When the Thompson's have their first child, Will, they decide to begin a college savings account for him by depositing $350.00 into an interest-bearing savings account. Will's account is continuously compounded at a fixed rate of 3.4%. Three years later, the Thompson's have a second child, Sarah, and they also decide to begin a college savings account for her by depositing $350.00 into an interest-bearing savings account. Sarah's account is continuously compounded at a higher fixed rate of 5.1%. After the initial deposit into each account, the Thompson's do not withdraw or deposit any money into either account.

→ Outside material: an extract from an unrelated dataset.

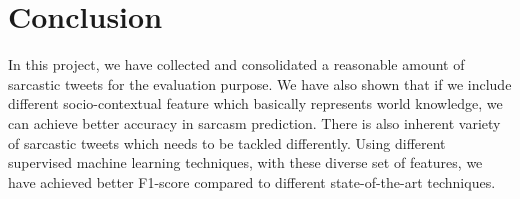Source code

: \section{Conclusion}
\label{sec:conclusion}
In this project, we have collected and consolidated a reasonable amount of sarcastic tweets for the evaluation purpose. We have also shown that if we include different socio-contextual feature which basically represents world knowledge, we can achieve better accuracy in sarcasm prediction. There is also inherent variety of sarcastic tweets which needs to be tackled differently. Using different supervised machine learning techniques, with these diverse set of features, we have achieved better F1-score compared to different state-of-the-art techniques.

How many years will it take, since the initial deposit into Sarah's account, for the balance of Sarah's account to be greater than the balance of Will's account?

6 yr

Step-by-step explanation:

The formula for interest compounded continuously is

A = Pe^rt

Let w = the accrued amount in Will's account

and s = the accrued amount in Sarah's account

and t = the years since the initial deposit in Will"s account

We can set the two functions equal and solve for t.

350e^ (0.034t) = 350e^{0.051 (t - 3) ]

e^ (0.034t) = e^{0.051 (t - 3) ] Divided each side by 350

0.034t = 0.051 (t - 3) Took the ln of each side

0.034t = 0.051t - 0.153 Distributed the 0.051

0 = 0.017t - 0.153 Subtracted 0.034t from each side

0.017t = 0.153 Added 0.153 to each side

t = 0.153/0.017 Divided each side by 0.017

t = 9 yr

Sarah's account started three years after Will's, so the balance in her account will exceed that in Will's account in 6 yr after the initial deposit in her account.

The diagram shows her account (blue line) catching up to Will's in six years.